A Model Context Protocol Server To Generate Images

Installation
Run this command in your terminal to add the MCP server to Claude Code.
Run in terminal:
Command
claude mcp add --transport stdio sammyl720-image-generator-mcp-server node dist/server.js \
  --env OPENAI_API_KEY="<your-openai-api-key>"

How to use

The image-generator MCP server exposes a tool named generate_image which generates images from textual prompts using OpenAI's DALL-E 3 model. The tool requires a prompt to describe the image you want to create and an imageName which will be used to save the resulting image in a generated-images directory on your desktop. To use it, start the MCP server with your configured environment variable for OPENAI_API_KEY, then invoke the generate_image tool with the required parameters. This server leverages a TypeScript implementation and builds to a Node.js executable, so it runs as a standard Node process that communicates over stdio with the MCP client.

Capabilities include:

  • generate_image: Produces an image based on a textual prompt. Parameters:
    • prompt (required): The description of the image you want to generate.
    • imageName (required): The filename (without path) for saving the image under a generated-images directory on your desktop. The server handles creation of the directory if needed.

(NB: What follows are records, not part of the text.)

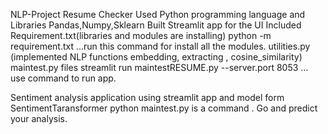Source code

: NLP-Project Resume Checker 
Used Python programming language and Libraries Pandas,Numpy,Sklearn
Built Streamlit app for the UI
Included Requirement.txt(libraries and modules are installing)
python -m requirement.txt ...run this command for install all the modules.
utilities.py (implemented NLP functions embedding, extracting , cosine_similarity)
maintest.py files
streamlit run maintestRESUME.py --server.port 8053  ... use command to run app.


Sentiment analysis application using streamlit  app and model form SentimentTaransformer
python maintest.py   is a command .
Go and predict your analysis.
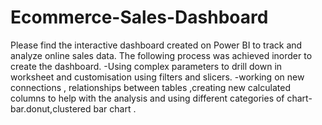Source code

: # Ecommerce-Sales-Dashboard
   Please find the interactive dashboard created on Power BI to track and analyze online sales data. The following process was achieved inorder to create the dashboard.
  -Using complex parameters to drill down in worksheet and customisation using filters and slicers.
  -working on new connections , relationships between tables ,creating new calculated columns to help with the analysis and using different categories of chart- 
   bar.donut,clustered bar chart .
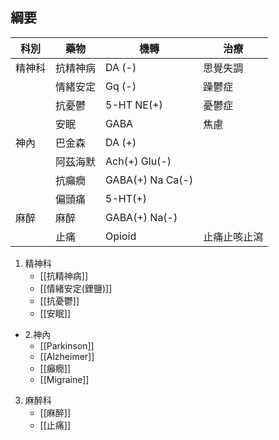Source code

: ## 綱要
|科別|藥物|機轉|治療|
|---|---|---|---|
|精神科|抗精神病|DA (-)|思覺失調|
||情緒安定|Gq (-)|躁鬱症|
||抗憂鬱|5-HT NE(+)|憂鬱症|
||安眠|GABA|焦慮|
|神內|巴金森|DA (+)||
||阿茲海默|Ach(+) Glu(-)|   |
||抗癲癇|GABA(+) Na Ca(-)|   |
||偏頭痛|5-HT(+)||
|麻醉|麻醉|GABA(+) Na(-)|   |
||止痛|Opioid|止痛止咳止瀉|

1. 精神科
	- [[抗精神病]]
	- [[情緒安定(鋰鹽)]]
	- [[抗憂鬱]]
	- [[安眠]]
- 2.神內
	- [[Parkinson]]
	- [[Alzheimer]]
	- [[癲癇]]
	- [[Migraine]]
3. 麻醉科
	- [[麻醉]]
	- [[止痛]]
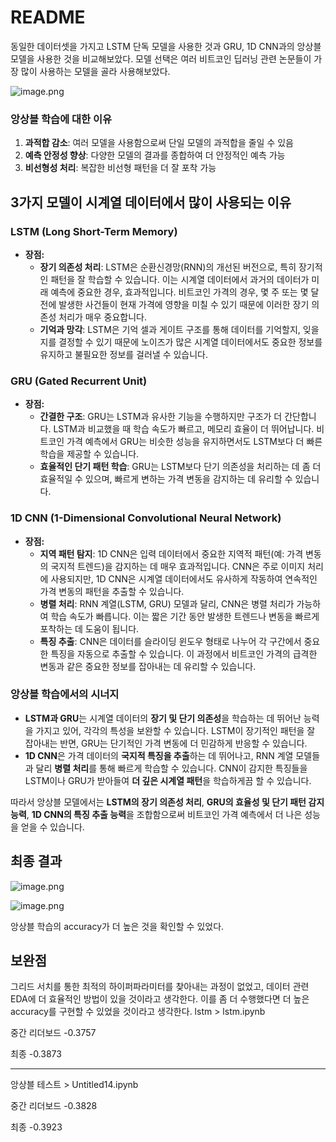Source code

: # README

동일한 데이터셋을 가지고 LSTM 단독 모델을 사용한 것과 GRU, 1D CNN과의 앙상블 모델을 사용한 것을 비교해보았다. 모델 선택은 여러 비트코인 딥러닝 관련 논문들이 가장 많이 사용하는 모델을 골라 사용해보았다.

![image.png](https://prod-files-secure.s3.us-west-2.amazonaws.com/14688a25-5901-4398-a3cf-a035597c02fb/dffa1111-ba59-4912-97f7-0394c088a9b3/image.png)

### **앙상블 학습에 대한 이유**

1. **과적합 감소**: 여러 모델을 사용함으로써 단일 모델의 과적합을 줄일 수 있음
2. **예측 안정성 향상**: 다양한 모델의 결과를 종합하여 더 안정적인 예측 가능
3. **비선형성 처리**: 복잡한 비선형 패턴을 더 잘 포착 가능

## 3가지 모델이 시계열 데이터에서 많이 사용되는 이유

### **LSTM (Long Short-Term Memory)**

- **장점:**
    - **장기 의존성 처리**: LSTM은 순환신경망(RNN)의 개선된 버전으로, 특히 장기적인 패턴을 잘 학습할 수 있습니다. 이는 시계열 데이터에서 과거의 데이터가 미래 예측에 중요한 경우, 효과적입니다. 비트코인 가격의 경우, 몇 주 또는 몇 달 전에 발생한 사건들이 현재 가격에 영향을 미칠 수 있기 때문에 이러한 장기 의존성 처리가 매우 중요합니다.
    - **기억과 망각**: LSTM은 기억 셀과 게이트 구조를 통해 데이터를 기억할지, 잊을지를 결정할 수 있기 때문에 노이즈가 많은 시계열 데이터에서도 중요한 정보를 유지하고 불필요한 정보를 걸러낼 수 있습니다.

### **GRU (Gated Recurrent Unit)**

- **장점:**
    - **간결한 구조**: GRU는 LSTM과 유사한 기능을 수행하지만 구조가 더 간단합니다. LSTM과 비교했을 때 학습 속도가 빠르고, 메모리 효율이 더 뛰어납니다. 비트코인 가격 예측에서 GRU는 비슷한 성능을 유지하면서도 LSTM보다 더 빠른 학습을 제공할 수 있습니다.
    - **효율적인 단기 패턴 학습**: GRU는 LSTM보다 단기 의존성을 처리하는 데 좀 더 효율적일 수 있으며, 빠르게 변하는 가격 변동을 감지하는 데 유리할 수 있습니다.

### **1D CNN (1-Dimensional Convolutional Neural Network)**

- **장점:**
    - **지역 패턴 탐지**: 1D CNN은 입력 데이터에서 중요한 지역적 패턴(예: 가격 변동의 국지적 트렌드)을 감지하는 데 매우 효과적입니다. CNN은 주로 이미지 처리에 사용되지만, 1D CNN은 시계열 데이터에서도 유사하게 작동하여 연속적인 가격 변동의 패턴을 추출할 수 있습니다.
    - **병렬 처리**: RNN 계열(LSTM, GRU) 모델과 달리, CNN은 병렬 처리가 가능하여 학습 속도가 빠릅니다. 이는 짧은 기간 동안 발생한 트렌드나 변동을 빠르게 포착하는 데 도움이 됩니다.
    - **특징 추출**: CNN은 데이터를 슬라이딩 윈도우 형태로 나누어 각 구간에서 중요한 특징을 자동으로 추출할 수 있습니다. 이 과정에서 비트코인 가격의 급격한 변동과 같은 중요한 정보를 잡아내는 데 유리할 수 있습니다.

### 앙상블 학습에서의 시너지

- **LSTM과 GRU**는 시계열 데이터의 **장기 및 단기 의존성**을 학습하는 데 뛰어난 능력을 가지고 있어, 각각의 특성을 보완할 수 있습니다. LSTM이 장기적인 패턴을 잘 잡아내는 반면, GRU는 단기적인 가격 변동에 더 민감하게 반응할 수 있습니다.
- **1D CNN**은 가격 데이터의 **국지적 특징을 추출**하는 데 뛰어나고, RNN 계열 모델들과 달리 **병렬 처리**를 통해 빠르게 학습할 수 있습니다. CNN이 감지한 특징들을 LSTM이나 GRU가 받아들여 **더 깊은 시계열 패턴**을 학습하게끔 할 수 있습니다.

따라서 앙상블 모델에서는 **LSTM의 장기 의존성 처리**, **GRU의 효율성 및 단기 패턴 감지 능력**, **1D CNN의 특징 추출 능력**을 조합함으로써 비트코인 가격 예측에서 더 나은 성능을 얻을 수 있습니다.

## 최종 결과

![image.png](https://prod-files-secure.s3.us-west-2.amazonaws.com/14688a25-5901-4398-a3cf-a035597c02fb/0e537122-7c20-470e-ad93-e6e81830ef2a/image.png)

![image.png](https://prod-files-secure.s3.us-west-2.amazonaws.com/14688a25-5901-4398-a3cf-a035597c02fb/82b4a363-575b-4492-824b-8ba68346da63/image.png)

앙상블 학습의 accuracy가 더 높은 것을 확인할 수 있었다.

## 보완점

그리드 서치를 통한 최적의 하이퍼파라미터를 찾아내는 과정이 없었고, 데이터 관련 EDA에 더 효율적인 방법이 있을 것이라고 생각한다. 이를 좀 더 수행했다면 더 높은 accuracy를 구현할 수 있었을 것이라고 생각한다.
lstm > lstm.ipynb

중간 리더보드
-0.3757

최종
-0.3873

***
앙상블 테스트 > Untitled14.ipynb

중간 리더보드
-0.3828

최종
-0.3923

To use it from an MCP client, ensure the server is reachable via stdio (as configured in your environment), provide your OPENAI_API_KEY, and call the generate_image tool with the appropriate arguments. You can customize the image generation by adjusting prompt wording and the imageName to organize outputs.

How to install

Prerequisites:

  • Node.js (v14+ recommended) and npm installed on your system.
  • Access to an OpenAI API key with permission to use DALL-E 3.

Installation steps:

  1. Clone or download the MCP server repository for image-generator.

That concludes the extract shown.